The region Alentejo, Portugal, is in an economical and ecological crisis. Alternatives are needed to create a way for people to return to the countryside, heal the landscape and create abundance in cooperation with nature. However, the legislation does not support alternatives – yet.
In close cooperation with its county municipality, Tamera has started the official process for a land use change. It could be a pioneer process for many other ecological initiatives – in particular for growing ecovillages. The planning group of Tamera is looking for assistance, networking or other resources and experiences. Petra Finkernagel, part of the planning team of Tamera, reports.
The Alentejo is a vast country, dry and hot in summer, empty and dusty between abandoned villages and farms. But whoever enters a place such as Tamera, sees the potential of the region: ponds and natural looking lakes are surrounded by lush terraces with vegetables and trees all year round. Solar systems, energy greenhouses and biogas systems show that energy autonomy is possible. Large and small adobe houses with grass roofs show that architecture can be sustainable and futuristic at the same time.

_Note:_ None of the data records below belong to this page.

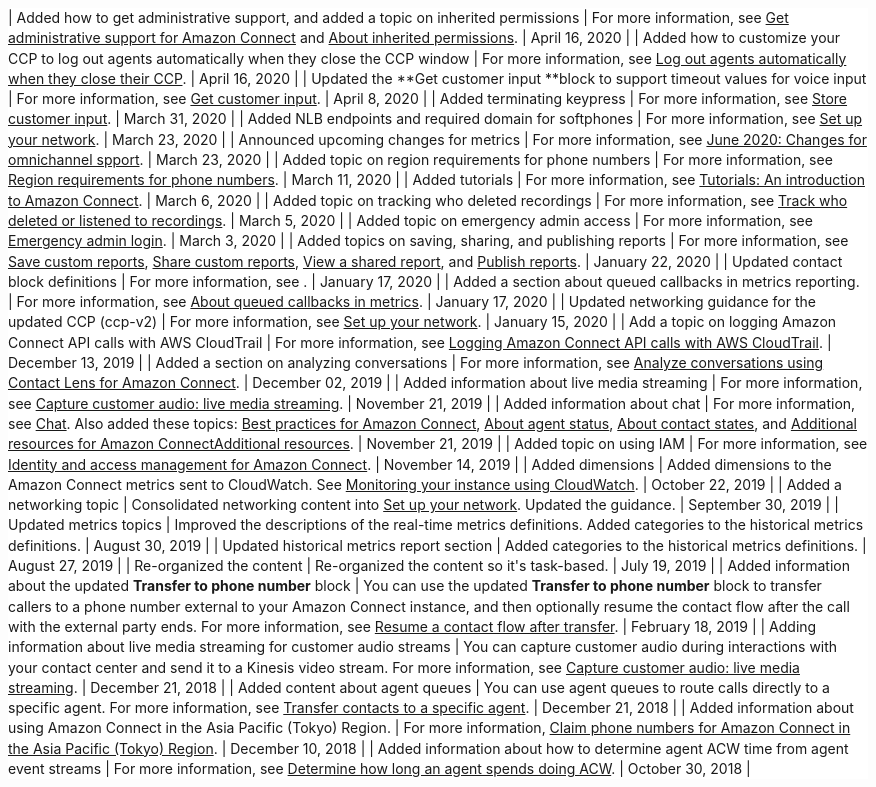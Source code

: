| Added how to get administrative support, and added a topic on inherited permissions |  For more information, see [Get administrative support for Amazon Connect](get-admin-support.md) and [About inherited permissions](inherited-permissions.md)\.   | April 16, 2020 | 
| Added how to customize your CCP to log out agents automatically when they close the CCP window |  For more information, see [Log out agents automatically when they close their CCP](automatic-logout.md)\.   | April 16, 2020 | 
| Updated the **Get customer input **block to support timeout values for voice input |  For more information, see [Get customer input](get-customer-input.md)\.   | April 8, 2020 | 
| Added terminating keypress |  For more information, see [Store customer input](store-customer-input.md)\.   | March 31, 2020 | 
| Added NLB endpoints and required domain for softphones |  For more information, see [Set up your network](ccp-networking.md)\.   | March 23, 2020 | 
| Announced upcoming changes for metrics |  For more information, see [June 2020: Changes for omnichannel spport](upcoming-changes.md#metrics-changes-june-2020)\.   | March 23, 2020 | 
| Added topic on region requirements for phone numbers |  For more information, see [Region requirements for phone numbers](phone-number-requirements.md)\.   | March 11, 2020 | 
| Added tutorials |  For more information, see [Tutorials: An introduction to Amazon Connect](tutorials.md)\.   | March 6, 2020 | 
| Added topic on tracking who deleted recordings |  For more information, see [Track who deleted or listened to recordings](track-who-deleted-recordings.md)\.   | March 5, 2020 | 
| Added topic on emergency admin access |  For more information, see [Emergency admin login](emergency-admin-login.md)\.   | March 3, 2020 | 
| Added topics on saving, sharing, and publishing reports |  For more information, see [Save custom reports](save-reports.md), [Share custom reports](share-reports.md), [View a shared report](view-a-shared-report.md), and [Publish reports](publish-reports.md)\.   | January 22, 2020 | 
| Updated contact block definitions |  For more information, see \.   | January 17, 2020 | 
| Added a section about queued callbacks in metrics reporting\. |  For more information, see [About queued callbacks in metrics](about-queued-callbacks.md)\.   | January 17, 2020 | 
| Updated networking guidance for the updated CCP \(ccp\-v2\) |  For more information, see [Set up your network](ccp-networking.md)\.   | January 15, 2020 | 
| Add a topic on logging Amazon Connect API calls with AWS CloudTrail |  For more information, see [Logging Amazon Connect API calls with AWS CloudTrail](logging-using-cloudtrail.md)\.   | December 13, 2019 | 
| Added a section on analyzing conversations |  For more information, see [Analyze conversations using Contact Lens for Amazon Connect](analyze-conversations.md)\.   | December 02, 2019 | 
| Added information about live media streaming |  For more information, see [Capture customer audio: live media streaming](customer-voice-streams.md)\.   | November 21, 2019 | 
| Added information about chat |  For more information, see [Chat](chat.md)\.  Also added these topics: [Best practices for Amazon Connect](best-practices.md), [About agent status](metrics-agent-status.md), [About contact states](about-contact-states.md), and [Additional resources for Amazon ConnectAdditional resources](additional-resources.md)\.  | November 21, 2019 | 
| Added topic on using IAM |  For more information, see [Identity and access management for Amazon Connect](security-iam.md)\.  | November 14, 2019 | 
| Added dimensions |  Added dimensions to the Amazon Connect metrics sent to CloudWatch\. See [Monitoring your instance using CloudWatch](monitoring-cloudwatch.md)\.  | October 22, 2019 | 
| Added a networking topic | Consolidated networking content into [Set up your network](ccp-networking.md)\. Updated the guidance\. | September 30, 2019 | 
| Updated metrics topics | Improved the descriptions of the real\-time metrics definitions\. Added categories to the historical metrics definitions\. | August 30, 2019 | 
| Updated historical metrics report section | Added categories to the historical metrics definitions\.  | August 27, 2019 | 
| Re\-organized the content | Re\-organized the content so it's task\-based\. | July 19, 2019 | 
| Added information about the updated **Transfer to phone number** block | You can use the updated **Transfer to phone number** block to transfer callers to a phone number external to your Amazon Connect instance, and then optionally resume the contact flow after the call with the external party ends\. For more information, see [Resume a contact flow after transfer](contact-flow-resume.md)\. | February 18, 2019 | 
| Adding information about live media streaming for customer audio streams | You can capture customer audio during interactions with your contact center and send it to a Kinesis video stream\. For more information, see [Capture customer audio: live media streaming](customer-voice-streams.md)\. | December 21, 2018 | 
| Added content about agent queues | You can use agent queues to route calls directly to a specific agent\. For more information, see [Transfer contacts to a specific agent](transfer-to-agent.md)\. | December 21, 2018 | 
| Added information about using Amazon Connect in the Asia Pacific \(Tokyo\) Region\. | For more information, [Claim phone numbers for Amazon Connect in the Asia Pacific \(Tokyo\) Region](connect-tokyo-region.md)\. | December 10, 2018 | 
| Added information about how to determine agent ACW time from agent event streams | For more information, see [Determine how long an agent spends doing ACW](determine-acw-time.md)\. | October 30, 2018 |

After 19 years of existence, Tamera, as a village and community, is coming of age. As the community has grown, it is creating plans and ideas of how to build the infrastructure of a healing biotope and model for a sustainable future. The community has entered a new planning phase, envisioning how Tamera will look in 15 years time.
Houses and work places are in need of further development. A transformational subsistence and regional autonomy such as we want to create, needs a different, ecological infrastructure, new forms of water management, and ecological buildings in cooperation with nature.
To be able to manifest such models in the rural areas of Portugal and other countries, an adjustment or redefinition of existing regulations for land use and development is needed. The current applicable Portuguese legislation – as most legislations – is not very supportive.
Every visitor sees that since Tamera arrived, nature is recovering and wildlife is coming back. But sadly, it is mainly the laws for nature protection that prevent us from going further.
Permaculture specialist and Tamera´s consultant, Sepp Holzer, reacted angrily when he was limited by the restrictions: “It is everywhere the same. Big dams and monocultures are allowed, but decentralized solutions are blocked. This is not a nature protection, but a desertification protection.”
It seems that more and more people in the local municipalities agree to this position and would love to empower alternative experiments.
We now have the opportunity to take a huge step. In close cooperation with the Municipality of our county in Odemira, we are applying for a change in the land use plan, with our regional authorities, that we call PIER (Plano de Intervenção em Espaço Rural).
After two years of preparation and struggle for finding the best way and the best partners, we are about to sign the contract between Tamera and the municipality. It is remarkable how much the local representatives favour our plans and want our success in the PIER process as much as we do!
For them, it is obvious that we are taking a pioneering step for other projects that also want to make a change and to end the crisis – both here in Portugal, and in other countries. Our commitment is to become an example that shows possible ways to a sustainable, abundant future in the seemingly poor, yet, oh so rich, Alentejo.
External experts from Universities, and Tamera ecologists are investigating how the human infrastructure, green building, sustainable energy production and increasing water retention landscape affect the development of our flora and fauna. With this in mind, we are internally developing plans and building models so that we can present our new vision of Tamera to the world.
We assume that through the PIER process, Tamera’s work will receive more prominent exposure to the Portuguese public. As a result, holistic management and ecological building may be positively incorporated into the political and legal landscape. There is also the possibility that our evolving Tamera model may be taken up, and documented by, the scientific community as a research project.
The estimated time for the PIER process is 24 months or more and the projected costs amount to about 150,000 €.
The funds are going to be used to pay for the obligatory environmental study; the external specialist team of architects and landscape planners, lawyer and planning engineer; the necessary professional homologous cartography; and any other related direct costs. Tamera has agreed to take on the costs for the internal planning and management .
To make this a successful process we are now asking for your assistance! We are looking for any kind of support, money or ideas on foundations or support programs that we can rely upon, as well as your professional knowhow and experience.
What is Tamera?
Tamera is a School and Research Station for Realistic Utopia. The project was founded in Germany in 1978. In 1995, it moved to Portugal. Today 170 people live and work on a property of 330 acres. The first founding thought was to develop a non-violent life model for human being, animal and nature. Soon it became clear that the healing of love and of human community had to be placed at the center of this work. Sexuality, love and partnership need to be freed from lying and fear, for there can be no peace on Earth so long as there is war in love.
The ecological and technological research issues of Tamera include the implementation of a retention landscape for the healing of water and nature, as well as a model for regional self-sufficiency in energy and food.
Through the Global Campus and the Terra Nova School we are working within a global network on the social, ecological and ethical foundations for a new Earth – Terra Nova.